REQUIREMENT -> Your answer is one number, how many lines in the entries include "specifications".

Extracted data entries
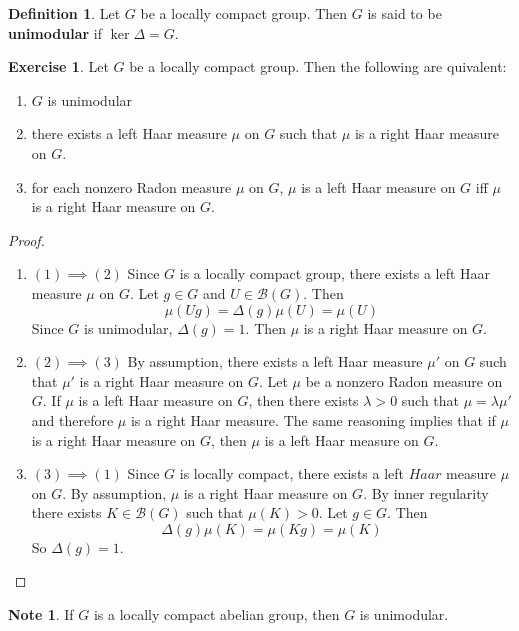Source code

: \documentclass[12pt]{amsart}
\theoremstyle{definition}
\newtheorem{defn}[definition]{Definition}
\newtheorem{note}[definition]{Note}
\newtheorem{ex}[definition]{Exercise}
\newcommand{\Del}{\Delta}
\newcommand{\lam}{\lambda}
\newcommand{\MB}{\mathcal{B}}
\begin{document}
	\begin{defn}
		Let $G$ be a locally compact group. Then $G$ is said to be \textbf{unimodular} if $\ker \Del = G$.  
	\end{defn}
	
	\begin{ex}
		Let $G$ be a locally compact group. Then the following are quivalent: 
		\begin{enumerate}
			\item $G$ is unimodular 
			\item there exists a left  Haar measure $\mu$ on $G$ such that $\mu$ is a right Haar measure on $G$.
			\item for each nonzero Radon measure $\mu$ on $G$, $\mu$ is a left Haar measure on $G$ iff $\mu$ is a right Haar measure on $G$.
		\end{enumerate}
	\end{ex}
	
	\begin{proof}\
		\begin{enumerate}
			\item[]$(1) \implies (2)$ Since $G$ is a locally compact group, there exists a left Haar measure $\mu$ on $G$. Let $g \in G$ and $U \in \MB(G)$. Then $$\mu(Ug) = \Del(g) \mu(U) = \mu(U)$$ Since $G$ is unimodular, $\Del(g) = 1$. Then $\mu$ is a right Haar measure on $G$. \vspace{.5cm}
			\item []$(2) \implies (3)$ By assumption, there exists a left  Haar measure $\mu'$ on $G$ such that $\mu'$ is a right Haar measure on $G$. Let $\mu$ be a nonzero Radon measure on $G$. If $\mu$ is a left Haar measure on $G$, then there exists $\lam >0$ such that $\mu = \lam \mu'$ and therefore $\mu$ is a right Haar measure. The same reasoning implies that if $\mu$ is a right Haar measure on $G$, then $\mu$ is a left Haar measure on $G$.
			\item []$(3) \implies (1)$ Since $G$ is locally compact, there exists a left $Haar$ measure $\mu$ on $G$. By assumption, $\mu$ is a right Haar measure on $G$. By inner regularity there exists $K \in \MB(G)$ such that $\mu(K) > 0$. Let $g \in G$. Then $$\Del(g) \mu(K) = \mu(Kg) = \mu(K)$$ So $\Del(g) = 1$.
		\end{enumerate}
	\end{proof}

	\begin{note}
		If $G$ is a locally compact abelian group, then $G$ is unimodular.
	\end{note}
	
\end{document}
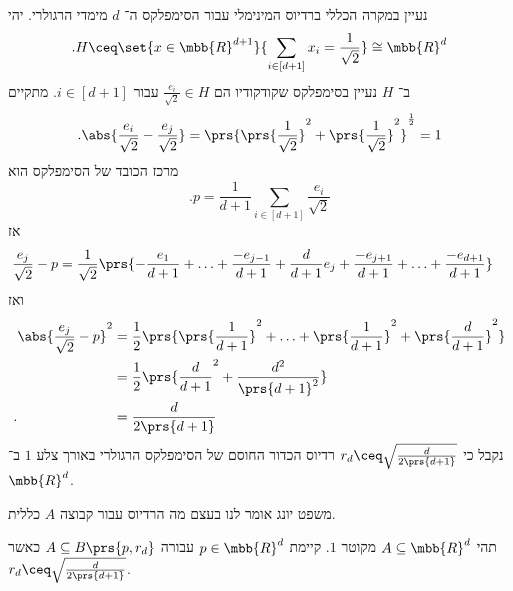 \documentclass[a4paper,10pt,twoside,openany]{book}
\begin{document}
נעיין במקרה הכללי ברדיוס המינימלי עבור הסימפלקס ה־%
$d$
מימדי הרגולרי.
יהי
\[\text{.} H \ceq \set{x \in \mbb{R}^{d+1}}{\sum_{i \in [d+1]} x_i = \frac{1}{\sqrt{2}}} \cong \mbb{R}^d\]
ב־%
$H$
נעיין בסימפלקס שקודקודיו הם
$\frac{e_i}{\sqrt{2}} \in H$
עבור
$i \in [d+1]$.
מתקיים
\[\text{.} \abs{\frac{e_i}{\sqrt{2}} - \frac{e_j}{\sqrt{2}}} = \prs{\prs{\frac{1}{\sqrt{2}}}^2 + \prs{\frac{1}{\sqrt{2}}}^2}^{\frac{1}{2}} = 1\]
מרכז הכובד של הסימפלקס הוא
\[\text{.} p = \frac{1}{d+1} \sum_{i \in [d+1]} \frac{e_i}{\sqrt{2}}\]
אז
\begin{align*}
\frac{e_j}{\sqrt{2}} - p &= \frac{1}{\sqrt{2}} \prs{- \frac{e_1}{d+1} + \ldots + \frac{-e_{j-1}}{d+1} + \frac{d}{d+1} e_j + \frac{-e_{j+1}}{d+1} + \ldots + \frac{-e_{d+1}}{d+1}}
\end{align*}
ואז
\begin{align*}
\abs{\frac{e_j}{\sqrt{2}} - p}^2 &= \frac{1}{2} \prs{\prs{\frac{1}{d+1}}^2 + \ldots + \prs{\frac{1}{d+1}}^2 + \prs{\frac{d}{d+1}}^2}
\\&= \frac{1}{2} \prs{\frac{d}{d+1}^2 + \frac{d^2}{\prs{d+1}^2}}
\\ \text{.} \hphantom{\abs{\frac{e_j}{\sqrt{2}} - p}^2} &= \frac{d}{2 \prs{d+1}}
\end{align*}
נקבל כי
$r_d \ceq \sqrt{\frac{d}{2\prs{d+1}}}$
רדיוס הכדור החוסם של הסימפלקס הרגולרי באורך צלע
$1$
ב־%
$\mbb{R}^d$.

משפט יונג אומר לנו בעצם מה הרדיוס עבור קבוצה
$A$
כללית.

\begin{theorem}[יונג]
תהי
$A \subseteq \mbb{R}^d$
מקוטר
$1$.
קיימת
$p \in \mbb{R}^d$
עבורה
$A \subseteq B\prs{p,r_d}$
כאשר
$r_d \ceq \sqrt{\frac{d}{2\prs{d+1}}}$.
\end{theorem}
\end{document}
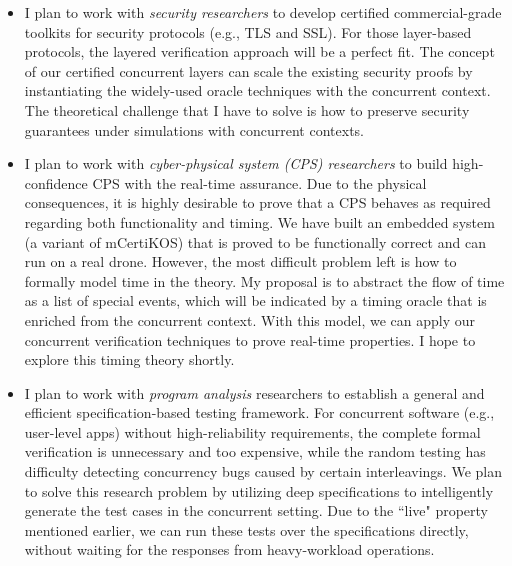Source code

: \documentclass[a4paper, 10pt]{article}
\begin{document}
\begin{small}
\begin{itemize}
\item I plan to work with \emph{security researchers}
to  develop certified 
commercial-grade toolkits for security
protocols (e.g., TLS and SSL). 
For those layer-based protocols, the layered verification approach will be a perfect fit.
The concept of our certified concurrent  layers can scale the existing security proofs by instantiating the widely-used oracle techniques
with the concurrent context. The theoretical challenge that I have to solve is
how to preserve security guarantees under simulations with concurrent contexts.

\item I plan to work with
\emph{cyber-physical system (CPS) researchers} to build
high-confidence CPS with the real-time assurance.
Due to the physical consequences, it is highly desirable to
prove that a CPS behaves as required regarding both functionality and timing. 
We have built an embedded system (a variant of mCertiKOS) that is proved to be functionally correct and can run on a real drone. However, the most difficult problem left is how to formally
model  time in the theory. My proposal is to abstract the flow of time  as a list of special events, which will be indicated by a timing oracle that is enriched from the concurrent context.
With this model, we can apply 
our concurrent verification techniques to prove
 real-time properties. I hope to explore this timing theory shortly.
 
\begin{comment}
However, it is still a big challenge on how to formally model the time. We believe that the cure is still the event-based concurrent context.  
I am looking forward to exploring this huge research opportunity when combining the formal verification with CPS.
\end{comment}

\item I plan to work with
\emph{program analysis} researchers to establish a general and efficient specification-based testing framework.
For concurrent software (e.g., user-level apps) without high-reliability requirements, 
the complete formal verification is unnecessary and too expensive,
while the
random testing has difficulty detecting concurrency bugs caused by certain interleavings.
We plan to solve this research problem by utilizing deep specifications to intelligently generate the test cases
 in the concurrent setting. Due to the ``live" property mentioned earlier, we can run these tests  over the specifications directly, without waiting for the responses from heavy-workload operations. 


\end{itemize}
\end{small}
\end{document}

EXERCISE OUTPUT -> 2